In silico splicing analysis of c.688G>A.

Wild Type Variant Variation
HSF 85.25 82.12 −3.67%
SROOGLE Max Ent 10.6 9.08 −14.34%
PSSM 87.44 86.35 −1.25%
SplicePort 0.973 0.248 −74,47%

Fig. 1.

Fig. 1

Transcript analysis of lymphocytes of a control and a patient heterozygous for the c.688G>A variant.

The size of the transcripts detected in each sample are indicated, along with their sequence Arrows indicate the position of the c.688G>A variant.

GALT enzyme activities of patients and parents, expressed as percentage of normal value, 18 μmol/h/g Hb, were stratified according to the genotype (Fig. 2). Among the 16 patients with C/C genotype, 3 presented with outlier activity values above the median, and among the 18 patients with C/D genotype, 2 presented activity values above and 3 below the outlier limits. GALT activity of CG patients was significantly different from DG individuals (p = 0.014), and from C and D carriers (p < 0.001).
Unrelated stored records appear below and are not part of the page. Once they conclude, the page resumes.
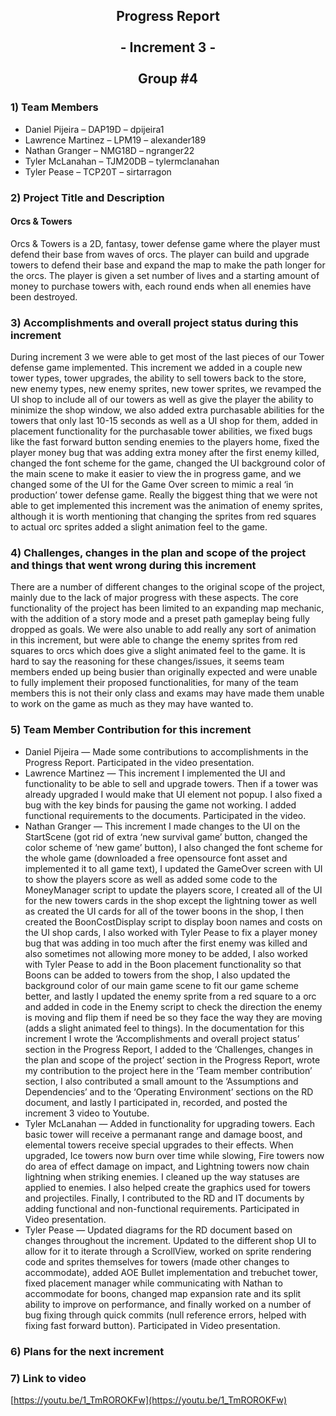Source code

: <div align="center"> 

## Progress Report <br> <br> - Increment 3 - <br> <br> Group #4

</div>

### 1) **Team Members**

* Daniel Pijeira – DAP19D – dpijeira1
* Lawrence Martinez – LPM19 – alexander189
* Nathan Granger – NMG18D – ngranger22
* Tyler McLanahan – TJM20DB – tylermclanahan
* Tyler Pease – TCP20T – sirtarragon

### 2) **Project Title and Description**

#### **Orcs & Towers**

Orcs & Towers is a 2D, fantasy, tower defense game where the player must defend their base from waves of orcs. The player can build and upgrade towers to defend their base and expand the map to make the path longer for the orcs. The player is given a set number of lives and a starting amount of money to purchase towers with, each round ends when all enemies have been destroyed.

### 3) **Accomplishments and overall project status during this increment**

During increment 3 we were able to get most of the last pieces of our Tower defense game implemented. This increment we added in a couple new tower types, tower upgrades, the ability to sell towers back to the store, new enemy types, new enemy sprites, new tower sprites, we revamped the UI shop to include all of our towers as well as give the player the ability to minimize the shop window, we also added extra purchasable abilities for the towers that only last 10-15 seconds as well as a UI shop for them, added in placement functionality for the purchasable tower abilities, we fixed bugs like the fast forward button sending enemies to the players home, fixed the player money bug that was adding extra money after the first enemy killed, changed the font scheme for the game, changed the UI background color of the main scene to make it easier to view the in progress game, and we changed some of the UI for the Game Over screen to mimic a real ‘in production’ tower defense game. Really the biggest thing that we were not able to get implemented this increment was the animation of enemy sprites, although it is worth mentioning that changing the sprites from red squares to actual orc sprites added a slight animation feel to the game.

### 4) **Challenges, changes in the plan and scope of the project and things that went wrong during this increment**

There are a number of different changes to the original scope of the project, mainly due to the lack of major progress with these aspects. The core functionality of the project has been limited to an expanding map mechanic, with the addition of a story mode and a preset path gameplay being fully dropped as goals. We were also unable to add really any sort of animation in this increment, but were able to change the enemy sprites from red squares to orcs which does give a slight animated feel to the game.  It is hard to say the reasoning for these changes/issues, it seems team members ended up being busier than originally expected and were unable to fully implement their proposed functionalities, for many of the team members this is not their only class and exams may have made them unable to work on the game as much as they may have wanted to.

### 5) **Team Member Contribution for this increment**

* Daniel Pijeira — Made some contributions to accomplishments in the Progress Report. Participated in the video presentation.
* Lawrence Martinez — This increment I implemented the UI and functionality to be able to sell and upgrade towers. Then if a tower was already upgraded I would make that UI element not popup. I also fixed a bug with the key binds for pausing the game not working. I added functional requirements to the documents. Participated in the video.
* Nathan Granger — This increment I made changes to the UI on the StartScene (got rid of extra ‘new survival game’ button, changed the color scheme of ‘new game’ button), I also changed the font scheme for the whole game (downloaded a free opensource font asset and implemented it to all game text), I updated the GameOver screen with UI to show the players score as well as added some code to the MoneyManager script to update the players score, I created all of the UI for the new towers cards in the shop except the lightning tower as well as created the UI cards for all of the tower boons in the shop, I then created the BoonCostDisplay script to display boon names and costs on the UI shop cards, I also worked with Tyler Pease to fix a player money bug that was adding in too much after the first enemy was killed and also sometimes not allowing more money to be added, I also worked with Tyler Pease to add in the Boon placement functionality so that Boons can be added to towers from the shop, I also updated the background color of our main game scene to fit our game scheme better, and lastly I updated the enemy sprite from a red square to a orc and added in code in the Enemy script to check the direction the enemy is moving and flip them if need be so they face the way they are moving (adds a slight animated feel to things). In the documentation for this increment I wrote the ‘Accomplishments and overall project status’ section in the Progress Report, I added to the ‘Challenges, changes in the plan and scope of the project’ section in the Progress Report, wrote my contribution to the project here in the ‘Team member contribution’ section, I also contributed a small amount to the ‘Assumptions and Dependencies’ and to the ‘Operating Environment’ sections on the RD document, and lastly I participated in, recorded, and posted the increment 3 video to Youtube.
* Tyler McLanahan — Added in functionality for upgrading towers. Each basic tower will receive a permanant range and damage boost, and elemental towers receive special upgrades to their effects. When upgraded, Ice towers now burn over time while slowing, Fire towers now do area of effect damage on impact, and Lightning towers now chain lightning when striking enemies. I cleaned up the way statuses are applied to enemies. I also helped create the graphics used for towers and projectiles. Finally, I contributed to the RD and IT documents by adding functional and non-functional requirements. Participated in Video presentation.
* Tyler Pease — Updated diagrams for the RD document based on changes throughout the increment. Updated to the different shop UI to allow for it to iterate through a ScrollView, worked on sprite rendering code and sprites themselves for towers (made other changes to accommodate), added AOE Bullet implementation and trebuchet tower, fixed placement manager while communicating with Nathan to accommodate for boons, changed map expansion rate and its split ability to improve on performance, and finally worked on a number of bug fixing through quick commits (null reference errors, helped with fixing fast forward button). Participated in Video presentation.

### 6) **Plans for the next increment**


### 7) **Link to video**

[https://youtu.be/1_TmROROKFw](https://youtu.be/1_TmROROKFw)
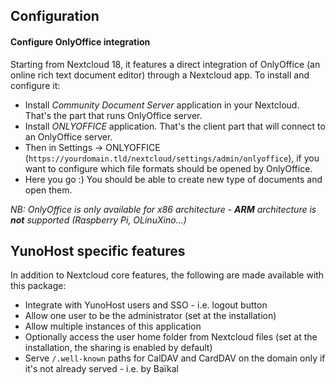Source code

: ## Configuration

#### Configure OnlyOffice integration

Starting from Nextcloud 18, it features a direct integration of OnlyOffice (an online rich text document editor) through a Nextcloud app.
To install and configure it:
- Install *Community Document Server* application in your Nextcloud. That's the part that runs OnlyOffice server.
- Install *ONLYOFFICE* application. That's the client part that will connect to an OnlyOffice server.
- Then in Settings -> ONLYOFFICE (`https://yourdomain.tld/nextcloud/settings/admin/onlyoffice`), if you want to configure which file formats should be opened by OnlyOffice.
- Here you go :) You should be able to create new type of documents and open them.

*NB: OnlyOffice is only available for x86 architecture - **ARM** architecture is **not** supported (Raspberry Pi, OLinuXino...)*

## YunoHost specific features

In addition to Nextcloud core features, the following are made available with
this package:

 * Integrate with YunoHost users and SSO - i.e. logout button
 * Allow one user to be the administrator (set at the installation)
 * Allow multiple instances of this application
 * Optionally access the user home folder from Nextcloud files (set at the installation, the sharing is enabled by default)
 * Serve `/.well-known` paths for CalDAV and CardDAV on the domain only if it's not already served - i.e. by Baïkal
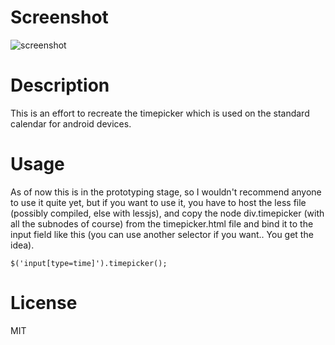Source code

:Screenshot
==========

![screenshot](https://raw.github.com/AndreasHjortland/JSTimepicker/master/screen.png)

Description
============
This is an effort to recreate the timepicker which is used on the standard calendar for android devices.

Usage
=====
As of now this is in the prototyping stage, so I wouldn't recommend anyone to use it quite yet, but if you want to use it, you have to host the less file (possibly compiled, else with lessjs), and copy the node div.timepicker (with all the subnodes of course) from the timepicker.html file and bind it to the input field like this (you can use another selector if you want.. You get the idea).

    $('input[type=time]').timepicker();

<!---
Configuration
=============
TODO: This isn't done yet.
-->

License
=======
MIT

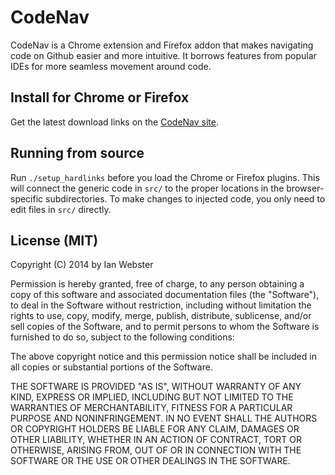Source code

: # CodeNav

CodeNav is a Chrome extension and Firefox addon that makes navigating code on Github easier and more intuitive.  It borrows features from popular IDEs for more seamless movement around code.

## Install for Chrome or Firefox

Get the latest download links on the [CodeNav site](http://ianww.com/codenav).

## Running from source

Run `./setup_hardlinks` before you load the Chrome or Firefox plugins.  This will connect the generic code in `src/` to the proper locations in the browser-specific subdirectories.  To make changes to injected code, you only need to edit files in `src/` directly.

## License (MIT)

Copyright (C) 2014 by Ian Webster

Permission is hereby granted, free of charge, to any person obtaining a copy of this software and associated documentation files (the "Software"), to deal in the Software without restriction, including without limitation the rights to use, copy, modify, merge, publish, distribute, sublicense, and/or sell copies of the Software, and to permit persons to whom the Software is furnished to do so, subject to the following conditions:

The above copyright notice and this permission notice shall be included in all copies or substantial portions of the Software.

THE SOFTWARE IS PROVIDED "AS IS", WITHOUT WARRANTY OF ANY KIND, EXPRESS OR IMPLIED, INCLUDING BUT NOT LIMITED TO THE WARRANTIES OF MERCHANTABILITY, FITNESS FOR A PARTICULAR PURPOSE AND NONINFRINGEMENT. IN NO EVENT SHALL THE AUTHORS OR COPYRIGHT HOLDERS BE LIABLE FOR ANY CLAIM, DAMAGES OR OTHER LIABILITY, WHETHER IN AN ACTION OF CONTRACT, TORT OR OTHERWISE, ARISING FROM, OUT OF OR IN CONNECTION WITH THE SOFTWARE OR THE USE OR OTHER DEALINGS IN THE SOFTWARE.
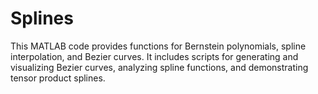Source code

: # Splines
This MATLAB code provides functions for Bernstein polynomials, spline interpolation, and Bezier curves. It includes scripts for generating and visualizing Bezier curves, analyzing spline functions, and demonstrating tensor product splines.
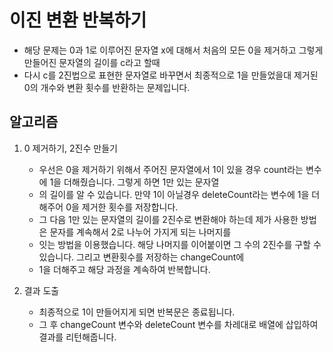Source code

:# 이진 변환 반복하기
   - 해당 문제는 0과 1로 이루어진 문자열 x에 대해서 처음의 모든 0을 제거하고 그렇게 만들어진 문자열의 길이를 c라고 할때
   - 다시 c를 2진법으로 표현한 문자열로 바꾸면서 최종적으로 1을 만들었을대 제거된 0의 개수와 변환 횟수를 반환하는 문제입니다.

## 알고리즘

1. 0 제거하기, 2진수 만들기
   - 우선은 0을 제거하기 위해서 주어진 문자열에서 1이 있을 경우 count라는 변수에 1을 더해줬습니다. 그렇게 하면 1만 있는 문자열
   - 의 길이를 알 수 있습니다. 만약 1이 아닐경우 deleteCount라는 변수에 1을 더해주어 0을 제거한 횟수를 저장합니다.
   - 그 다음 1만 있는 문자열의 길이를 2진수로 변환해야 하는데 제가 사용한 방법은 문자를 계속해서 2로 나누어 가지게 되는 나머지를
   - 잇는 방법을 이용했습니다. 해당 나머지를 이어붙이면 그 수의 2진수를 구할 수 있습니다. 그리고 변환횟수를 저장하는 changeCount에
   - 1을 더해주고 해당 과정을 계속하여 반복합니다.


2. 결과 도출
   - 최종적으로 1이 만들어지게 되면 반복문은 종료됩니다.
   - 그 후 changeCount 변수와 deleteCount 변수를 차레대로 배열에 삽입하여 결과를 리턴해줍니다.

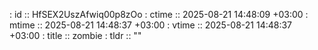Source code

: : id    :: HfSEX2UszAfwiq00p8zOo
: ctime :: 2025-08-21 14:48:09 +03:00
: mtime :: 2025-08-21 14:48:37 +03:00
: vtime :: 2025-08-21 14:48:37 +03:00
: title :: zombie
: tldr  :: ""
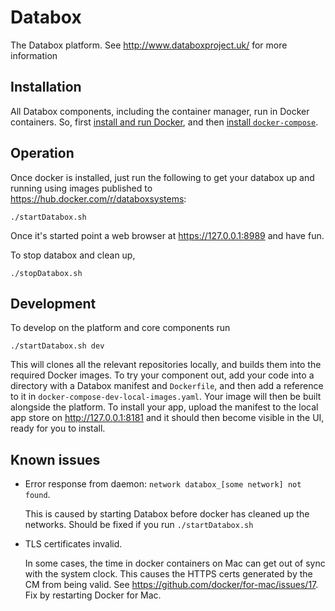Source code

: # Databox

The Databox platform. See http://www.databoxproject.uk/ for more information

## Installation

All Databox components, including the container manager, run in Docker
containers. So,
first [install and run Docker](https://www.docker.com/products/docker), and
then
[install `docker-compose`](https://docs.docker.com/compose/install/#install-compose).

## Operation

Once docker is installed, just run the following to get your databox up and
running using images published to <https://hub.docker.com/r/databoxsystems>:

    ./startDatabox.sh

Once it's started point a web browser at <https://127.0.0.1:8989> and have fun.

To stop databox and clean up,

    ./stopDatabox.sh

## Development

To develop on the platform and core components run

    ./startDatabox.sh dev

This will clones all the relevant repositories locally, and builds them into the
required Docker images. To try your component out, add your code into a
directory with a Databox manifest and `Dockerfile`, and then add a reference to
it in `docker-compose-dev-local-images.yaml`. Your image will then be built
alongside the platform. To install your app, upload the manifest to the local
app store on <http://127.0.0.1:8181> and it should then become visible in the
UI, ready for you to install.

## Known issues

- Error response from daemon: `network databox_[some network] not found`.

  This is caused by starting Databox before docker has cleaned up the networks.
  Should be fixed if you run `./startDatabox.sh`

- TLS certificates invalid.

  In some cases, the time in docker containers on Mac can get out of sync with
  the system clock. This causes the HTTPS certs generated by the CM from being
  valid. See <https://github.com/docker/for-mac/issues/17>. Fix by restarting
  Docker for Mac.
No significant differences were found in GALT activity between C carriers and D carriers (p > 0.05), and between these two and DG individuals. In one patient (N°17 from Table 1) enzyme activity did not correlate with GALT genotype, since a 15–35% of activity is expected for a C/D genotype. This could be due to an heterozygous deletion not detected by the PCR-based method used, or a deep intronic variation not covered by the molecular analysis.

Fig. 2.

Fig. 2

Box plot showing the distribution of GALT activity among genotype groups.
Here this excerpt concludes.